DESCRIPTION OF THE TASK
A word-for-word copy of the records below is required.

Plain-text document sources
■ ■ ■ ■ ■ ■ ■

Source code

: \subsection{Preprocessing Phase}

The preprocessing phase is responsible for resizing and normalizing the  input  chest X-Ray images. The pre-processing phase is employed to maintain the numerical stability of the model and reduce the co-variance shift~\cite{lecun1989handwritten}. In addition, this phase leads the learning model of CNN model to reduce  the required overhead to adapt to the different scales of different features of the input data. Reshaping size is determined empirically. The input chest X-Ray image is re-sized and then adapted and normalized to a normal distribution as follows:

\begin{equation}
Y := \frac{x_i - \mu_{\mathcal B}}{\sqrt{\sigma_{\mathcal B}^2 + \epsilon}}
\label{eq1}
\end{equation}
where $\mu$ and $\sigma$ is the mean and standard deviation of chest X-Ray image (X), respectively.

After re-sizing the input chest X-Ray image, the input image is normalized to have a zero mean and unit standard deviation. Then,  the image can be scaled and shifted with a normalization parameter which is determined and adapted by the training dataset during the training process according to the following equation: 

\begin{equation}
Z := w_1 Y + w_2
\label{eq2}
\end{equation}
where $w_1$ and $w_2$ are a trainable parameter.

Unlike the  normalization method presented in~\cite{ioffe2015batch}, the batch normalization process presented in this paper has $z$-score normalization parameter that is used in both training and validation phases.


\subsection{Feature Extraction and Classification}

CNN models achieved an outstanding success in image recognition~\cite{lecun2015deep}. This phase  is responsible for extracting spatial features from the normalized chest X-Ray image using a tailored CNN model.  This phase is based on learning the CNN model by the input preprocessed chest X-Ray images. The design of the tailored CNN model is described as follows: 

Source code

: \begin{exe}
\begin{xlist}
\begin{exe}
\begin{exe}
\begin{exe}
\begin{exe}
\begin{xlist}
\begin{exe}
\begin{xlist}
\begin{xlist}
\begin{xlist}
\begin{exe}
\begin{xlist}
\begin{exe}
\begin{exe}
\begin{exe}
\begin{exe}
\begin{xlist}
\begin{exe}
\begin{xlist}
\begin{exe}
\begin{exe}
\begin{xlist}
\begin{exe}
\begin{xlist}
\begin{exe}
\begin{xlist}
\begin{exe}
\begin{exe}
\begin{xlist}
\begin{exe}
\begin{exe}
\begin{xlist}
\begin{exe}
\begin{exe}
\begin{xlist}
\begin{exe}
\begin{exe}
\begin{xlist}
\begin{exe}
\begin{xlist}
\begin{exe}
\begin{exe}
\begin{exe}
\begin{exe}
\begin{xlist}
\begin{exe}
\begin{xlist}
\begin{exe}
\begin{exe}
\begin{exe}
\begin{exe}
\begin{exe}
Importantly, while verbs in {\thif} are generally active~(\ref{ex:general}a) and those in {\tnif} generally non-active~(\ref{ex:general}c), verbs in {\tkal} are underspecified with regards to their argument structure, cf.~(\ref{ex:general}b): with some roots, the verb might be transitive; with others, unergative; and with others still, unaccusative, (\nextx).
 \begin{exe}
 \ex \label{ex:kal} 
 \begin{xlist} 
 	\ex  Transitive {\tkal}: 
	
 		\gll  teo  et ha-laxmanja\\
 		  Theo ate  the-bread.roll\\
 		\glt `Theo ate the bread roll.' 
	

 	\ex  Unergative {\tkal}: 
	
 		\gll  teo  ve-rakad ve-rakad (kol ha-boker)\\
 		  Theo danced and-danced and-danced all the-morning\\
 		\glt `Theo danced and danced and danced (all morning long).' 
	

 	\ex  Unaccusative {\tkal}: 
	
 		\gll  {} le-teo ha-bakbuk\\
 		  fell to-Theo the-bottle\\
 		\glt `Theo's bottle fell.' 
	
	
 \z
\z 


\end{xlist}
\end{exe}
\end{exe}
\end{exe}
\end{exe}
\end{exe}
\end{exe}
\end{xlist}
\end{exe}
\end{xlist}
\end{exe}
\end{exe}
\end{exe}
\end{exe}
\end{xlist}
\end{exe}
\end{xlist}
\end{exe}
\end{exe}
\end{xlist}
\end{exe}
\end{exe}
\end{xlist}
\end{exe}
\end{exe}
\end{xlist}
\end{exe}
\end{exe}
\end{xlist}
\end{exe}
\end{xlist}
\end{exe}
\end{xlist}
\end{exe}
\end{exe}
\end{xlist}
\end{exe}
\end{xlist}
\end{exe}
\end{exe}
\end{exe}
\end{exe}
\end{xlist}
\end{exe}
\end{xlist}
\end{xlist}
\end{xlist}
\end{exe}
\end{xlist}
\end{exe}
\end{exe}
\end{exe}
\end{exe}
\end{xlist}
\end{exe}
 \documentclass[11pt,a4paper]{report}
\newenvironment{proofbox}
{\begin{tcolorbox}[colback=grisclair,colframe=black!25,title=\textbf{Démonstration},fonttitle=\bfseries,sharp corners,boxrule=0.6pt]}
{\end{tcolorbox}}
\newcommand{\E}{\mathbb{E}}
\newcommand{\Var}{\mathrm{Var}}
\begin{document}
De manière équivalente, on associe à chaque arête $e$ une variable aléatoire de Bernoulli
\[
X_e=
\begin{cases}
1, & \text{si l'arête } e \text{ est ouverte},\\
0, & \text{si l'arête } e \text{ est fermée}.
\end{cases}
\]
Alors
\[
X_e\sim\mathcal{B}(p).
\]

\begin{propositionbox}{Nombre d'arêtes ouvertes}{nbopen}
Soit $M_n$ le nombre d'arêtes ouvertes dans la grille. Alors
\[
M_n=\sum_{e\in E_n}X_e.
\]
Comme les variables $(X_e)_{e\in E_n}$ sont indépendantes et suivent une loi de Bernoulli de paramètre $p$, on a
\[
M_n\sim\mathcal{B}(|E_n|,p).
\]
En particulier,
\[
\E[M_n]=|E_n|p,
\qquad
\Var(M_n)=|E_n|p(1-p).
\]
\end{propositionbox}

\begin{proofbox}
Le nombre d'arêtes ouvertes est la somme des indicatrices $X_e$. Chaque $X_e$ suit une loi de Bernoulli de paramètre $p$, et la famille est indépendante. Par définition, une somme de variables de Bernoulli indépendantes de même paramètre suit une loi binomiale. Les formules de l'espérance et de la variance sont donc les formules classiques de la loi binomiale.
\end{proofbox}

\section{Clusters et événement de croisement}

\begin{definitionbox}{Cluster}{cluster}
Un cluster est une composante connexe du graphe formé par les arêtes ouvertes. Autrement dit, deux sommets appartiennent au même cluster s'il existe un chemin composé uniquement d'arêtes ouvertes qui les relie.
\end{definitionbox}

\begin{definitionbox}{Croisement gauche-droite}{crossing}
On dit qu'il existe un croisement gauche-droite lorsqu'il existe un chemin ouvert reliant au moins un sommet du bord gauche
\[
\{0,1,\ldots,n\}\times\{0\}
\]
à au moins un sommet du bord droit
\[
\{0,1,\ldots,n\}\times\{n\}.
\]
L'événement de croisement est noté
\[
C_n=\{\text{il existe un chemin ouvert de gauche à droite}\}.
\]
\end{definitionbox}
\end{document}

■ ■ ■ ■ ■ ■ ■

ANSWER TO THIS PROBLEM
Source code

: \subsection{Preprocessing Phase}

The preprocessing phase is responsible for resizing and normalizing the  input  chest X-Ray images. The pre-processing phase is employed to maintain the numerical stability of the model and reduce the co-variance shift~\cite{lecun1989handwritten}. In addition, this phase leads the learning model of CNN model to reduce  the required overhead to adapt to the different scales of different features of the input data. Reshaping size is determined empirically. The input chest X-Ray image is re-sized and then adapted and normalized to a normal distribution as follows:

\begin{equation}
Y := \frac{x_i - \mu_{\mathcal B}}{\sqrt{\sigma_{\mathcal B}^2 + \epsilon}}
\label{eq1}
\end{equation}
where $\mu$ and $\sigma$ is the mean and standard deviation of chest X-Ray image (X), respectively.

After re-sizing the input chest X-Ray image, the input image is normalized to have a zero mean and unit standard deviation. Then,  the image can be scaled and shifted with a normalization parameter which is determined and adapted by the training dataset during the training process according to the following equation: 

\begin{equation}
Z := w_1 Y + w_2
\label{eq2}
\end{equation}
where $w_1$ and $w_2$ are a trainable parameter.

Unlike the  normalization method presented in~\cite{ioffe2015batch}, the batch normalization process presented in this paper has $z$-score normalization parameter that is used in both training and validation phases.


\subsection{Feature Extraction and Classification}

CNN models achieved an outstanding success in image recognition~\cite{lecun2015deep}. This phase  is responsible for extracting spatial features from the normalized chest X-Ray image using a tailored CNN model.  This phase is based on learning the CNN model by the input preprocessed chest X-Ray images. The design of the tailored CNN model is described as follows: 

Source code

: \begin{exe}
\begin{xlist}
\begin{exe}
\begin{exe}
\begin{exe}
\begin{exe}
\begin{xlist}
\begin{exe}
\begin{xlist}
\begin{xlist}
\begin{xlist}
\begin{exe}
\begin{xlist}
\begin{exe}
\begin{exe}
\begin{exe}
\begin{exe}
\begin{xlist}
\begin{exe}
\begin{xlist}
\begin{exe}
\begin{exe}
\begin{xlist}
\begin{exe}
\begin{xlist}
\begin{exe}
\begin{xlist}
\begin{exe}
\begin{exe}
\begin{xlist}
\begin{exe}
\begin{exe}
\begin{xlist}
\begin{exe}
\begin{exe}
\begin{xlist}
\begin{exe}
\begin{exe}
\begin{xlist}
\begin{exe}
\begin{xlist}
\begin{exe}
\begin{exe}
\begin{exe}
\begin{exe}
\begin{xlist}
\begin{exe}
\begin{xlist}
\begin{exe}
\begin{exe}
\begin{exe}
\begin{exe}
\begin{exe}
Importantly, while verbs in {\thif} are generally active~(\ref{ex:general}a) and those in {\tnif} generally non-active~(\ref{ex:general}c), verbs in {\tkal} are underspecified with regards to their argument structure, cf.~(\ref{ex:general}b): with some roots, the verb might be transitive; with others, unergative; and with others still, unaccusative, (\nextx).
 \begin{exe}
 \ex \label{ex:kal} 
 \begin{xlist} 
 	\ex  Transitive {\tkal}: 
	
 		\gll  teo  et ha-laxmanja\\
 		  Theo ate  the-bread.roll\\
 		\glt `Theo ate the bread roll.' 
	

 	\ex  Unergative {\tkal}: 
	
 		\gll  teo  ve-rakad ve-rakad (kol ha-boker)\\
 		  Theo danced and-danced and-danced all the-morning\\
 		\glt `Theo danced and danced and danced (all morning long).' 
	

 	\ex  Unaccusative {\tkal}: 
	
 		\gll  {} le-teo ha-bakbuk\\
 		  fell to-Theo the-bottle\\
 		\glt `Theo's bottle fell.' 
	
	
 \z
\z 


\end{xlist}
\end{exe}
\end{exe}
\end{exe}
\end{exe}
\end{exe}
\end{exe}
\end{xlist}
\end{exe}
\end{xlist}
\end{exe}
\end{exe}
\end{exe}
\end{exe}
\end{xlist}
\end{exe}
\end{xlist}
\end{exe}
\end{exe}
\end{xlist}
\end{exe}
\end{exe}
\end{xlist}
\end{exe}
\end{exe}
\end{xlist}
\end{exe}
\end{exe}
\end{xlist}
\end{exe}
\end{xlist}
\end{exe}
\end{xlist}
\end{exe}
\end{exe}
\end{xlist}
\end{exe}
\end{xlist}
\end{exe}
\end{exe}
\end{exe}
\end{exe}
\end{xlist}
\end{exe}
\end{xlist}
\end{xlist}
\end{xlist}
\end{exe}
\end{xlist}
\end{exe}
\end{exe}
\end{exe}
\end{exe}
\end{xlist}
\end{exe}
 \documentclass[11pt,a4paper]{report}
\newenvironment{proofbox}
{\begin{tcolorbox}[colback=grisclair,colframe=black!25,title=\textbf{Démonstration},fonttitle=\bfseries,sharp corners,boxrule=0.6pt]}
{\end{tcolorbox}}
\newcommand{\E}{\mathbb{E}}
\newcommand{\Var}{\mathrm{Var}}
\begin{document}
De manière équivalente, on associe à chaque arête $e$ une variable aléatoire de Bernoulli
\[
X_e=
\begin{cases}
1, & \text{si l'arête } e \text{ est ouverte},\\
0, & \text{si l'arête } e \text{ est fermée}.
\end{cases}
\]
Alors
\[
X_e\sim\mathcal{B}(p).
\]

\begin{propositionbox}{Nombre d'arêtes ouvertes}{nbopen}
Soit $M_n$ le nombre d'arêtes ouvertes dans la grille. Alors
\[
M_n=\sum_{e\in E_n}X_e.
\]
Comme les variables $(X_e)_{e\in E_n}$ sont indépendantes et suivent une loi de Bernoulli de paramètre $p$, on a
\[
M_n\sim\mathcal{B}(|E_n|,p).
\]
En particulier,
\[
\E[M_n]=|E_n|p,
\qquad
\Var(M_n)=|E_n|p(1-p).
\]
\end{propositionbox}

\begin{proofbox}
Le nombre d'arêtes ouvertes est la somme des indicatrices $X_e$. Chaque $X_e$ suit une loi de Bernoulli de paramètre $p$, et la famille est indépendante. Par définition, une somme de variables de Bernoulli indépendantes de même paramètre suit une loi binomiale. Les formules de l'espérance et de la variance sont donc les formules classiques de la loi binomiale.
\end{proofbox}

\section{Clusters et événement de croisement}

\begin{definitionbox}{Cluster}{cluster}
Un cluster est une composante connexe du graphe formé par les arêtes ouvertes. Autrement dit, deux sommets appartiennent au même cluster s'il existe un chemin composé uniquement d'arêtes ouvertes qui les relie.
\end{definitionbox}

\begin{definitionbox}{Croisement gauche-droite}{crossing}
On dit qu'il existe un croisement gauche-droite lorsqu'il existe un chemin ouvert reliant au moins un sommet du bord gauche
\[
\{0,1,\ldots,n\}\times\{0\}
\]
à au moins un sommet du bord droit
\[
\{0,1,\ldots,n\}\times\{n\}.
\]
L'événement de croisement est noté
\[
C_n=\{\text{il existe un chemin ouvert de gauche à droite}\}.
\]
\end{definitionbox}
\end{document}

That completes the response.